Chapman's resignation becomes effective Friday.
In a written statement issued Tuesday, Chapman stated that she believes it is time for Porterdale to have a progressive leader in the mayor's seat. She cited several accomplishments she has achieved since she was elected to fill an unexpired term on the council. Among those achievements is spearheading an effort to have a gazebo in a city park rebuilt rather than torn down; installing a long-forgotten historical marker in the town's memorial alley; helping to bring the community garden and farmers market to Porterdale; and leading an effort to open a free lending-library at the Depot.
Chapman said Wednesday that the decision to run for mayor was made after much deliberation and input from citizens.
"Really I've thought to myself that I would run, and then I thought I wouldn't do it, but I had a lot of people encouraging me to run," Chapman said. "I really feel as though, to make the things happen here in Porterdale that need to happen -- regardless of the economy -- some changes have to be made. We have to be more forward-thinking. The time is right, I think, for someone else to take that position, with all due respect."
The mayor's position is held by long-time Mayor Bobby Hamby. He has not yet announced if he will seek re-election.
One of the things Chapman said she will work to do as mayor is foster a cooperative attitude among councilmembers.
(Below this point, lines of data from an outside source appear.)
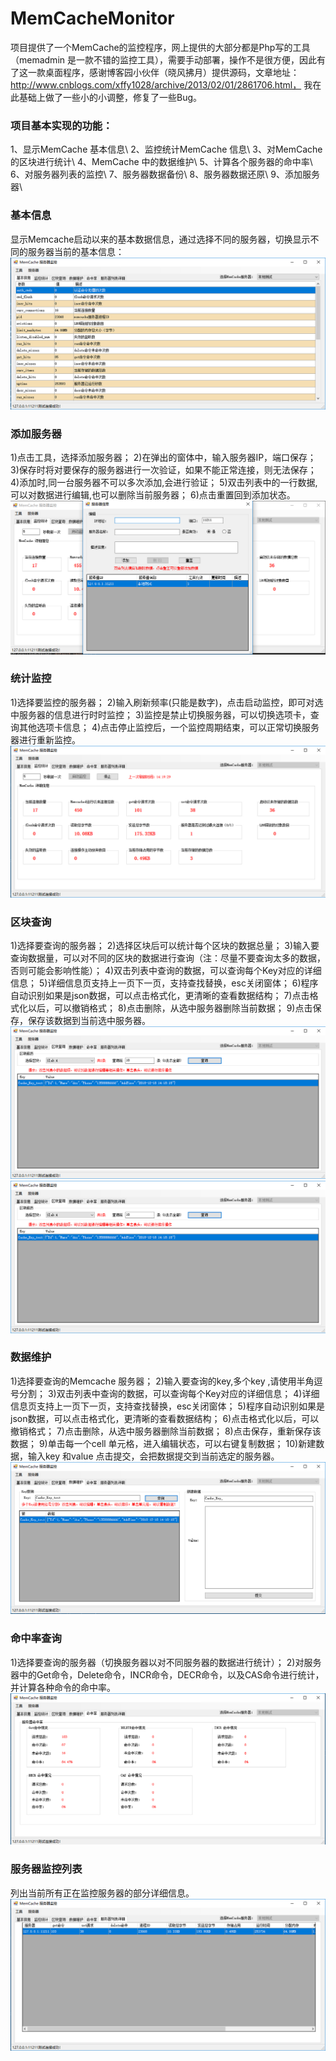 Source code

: # MemCacheMonitor

项目提供了一个MemCache的监控程序，网上提供的大部分都是Php写的工具（memadmin 是一款不错的监控工具），需要手动部署，操作不是很方便，因此有了这一款桌面程序，感谢博客园小伙伴（晓风拂月）提供源码，文章地址：http://www.cnblogs.com/xffy1028/archive/2013/02/01/2861706.html，
我在此基础上做了一些小的小调整，修复了一些Bug。

### 项目基本实现的功能：
1、显示MemCache 基本信息\\
2、监控统计MemCache 信息\\
3、对MemCache 的区块进行统计\\
4、MemCache 中的数据维护\\
5、计算各个服务器的命中率\\
6、对服务器列表的监控\\
7、服务器数据备份\\
8、服务器数据还原\\
9、添加服务器\\
### 基本信息
显示Memcache启动以来的基本数据信息，通过选择不同的服务器，切换显示不同的服务器当前的基本信息：
![基本信息](https://github.com/ZhaoYis/MemCacheMonitor/blob/master/1.png)
### 添加服务器
1)点击工具，选择添加服务器；
2)在弹出的窗体中，输入服务器IP，端口保存；
3)保存时将对要保存的服务器进行一次验证，如果不能正常连接，则无法保存；
4)添加时,同一台服务器不可以多次添加,会进行验证；
5)双击列表中的一行数据,可以对数据进行编辑,也可以删除当前服务器；
6)点击重置回到添加状态。
![添加服务器](https://github.com/ZhaoYis/MemCacheMonitor/blob/master/1-1.png)
### 统计监控
1)选择要监控的服务器；
2)输入刷新频率(只能是数字)，点击启动监控，即可对选中服务器的信息进行时时监控；
3)监控是禁止切换服务器，可以切换选项卡，查询其他选项卡信息；
4)点击停止监控后，一个监控周期结束，可以正常切换服务器进行重新监控。
![统计监控](https://github.com/ZhaoYis/MemCacheMonitor/blob/master/2.png)
### 区块查询
1)选择要查询的服务器；
2)选择区块后可以统计每个区块的数据总量；
3)输入要查询数据量，可以对不同的区块的数据进行查询（注：尽量不要查询太多的数据，否则可能会影响性能）；
4)双击列表中查询的数据，可以查询每个Key对应的详细信息；
5)详细信息页支持上一页下一页，支持查找替换，esc关闭窗体；
6)程序自动识别如果是json数据，可以点击格式化，更清晰的查看数据结构；
7)点击格式化以后，可以撤销格式；
8)点击删除，从选中服务器删除当前数据；
9)点击保存，保存该数据到当前选中服务器。
![区块查询](https://github.com/ZhaoYis/MemCacheMonitor/blob/master/3.png)
![区块查询](https://github.com/ZhaoYis/MemCacheMonitor/blob/master/3.png)
### 数据维护
1)选择要查询的Memcache 服务器；
2)输入要查询的key,多个key ,请使用半角逗号分割；
3)双击列表中查询的数据，可以查询每个Key对应的详细信息；
4)详细信息页支持上一页下一页，支持查找替换，esc关闭窗体；
5)程序自动识别如果是json数据，可以点击格式化，更清晰的查看数据结构；
6)点击格式化以后，可以撤销格式；
7)点击删除，从选中服务器删除当前数据；
8)点击保存，重新保存该数据；
9)单击每一个cell 单元格，进入编辑状态，可以右键复制数据；
10)新建数据，输入key 和value 点击提交，会把数据提交到当前选定的服务器。
![数据维护](https://github.com/ZhaoYis/MemCacheMonitor/blob/master/4.png)
### 命中率查询
1)选择要查询的服务器（切换服务器以对不同服务器的数据进行统计）；
2)对服务器中的Get命令，Delete命令，INCR命令，DECR命令，以及CAS命令进行统计，并计算各种命令的命中率。
![命中率查询](https://github.com/ZhaoYis/MemCacheMonitor/blob/master/5.png)
### 服务器监控列表
列出当前所有正在监控服务器的部分详细信息。
![服务器监控列表](https://github.com/ZhaoYis/MemCacheMonitor/blob/master/6.png)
Porterdale's City Council has been notable in the past due to personal conflicts among council members.
Even though the mayor of Porterdale does not have a vote, Chapman said that the position still carries weight because of the potential for the mayor to help build a good working relationship among council members in order to get things accomplished.
Chapman said she feels there is great potential for newly-elected council members to be able to come together and work for the good of the city.
Chapman said citizens have mentioned to her their concerns about the ability of the City Council to work cooperatively.
"Sometimes there is a lack of courtesy among the members, and that needs to stop," she said.
Quality of life issues are important to Chapman, and she hopes to be able to establish parks in all four quadrants in the town, as well as improve recreational access to the Yellow River.
Chapman moved to Porterdale five years ago and last year bought and renovated a 1916 mill house.
"While I have come a long way to find Porterdale, I feel that I have come home," Chapman said in the press release. "My heart is here and I am dedicated to the revitalization of our city."
Chapman spent 16 years in state government, working for the House of Representatives, as a member of the staff of Gov. Zell Miller, and as executive assistant to former Attorney General Thurbert Baker. She has two sons and two granddaughters. She is an active member of Epiphany Lutheran Church in Conyers and as an artist is associated with The Southern Heartland Art Gallery on the Square in Covington.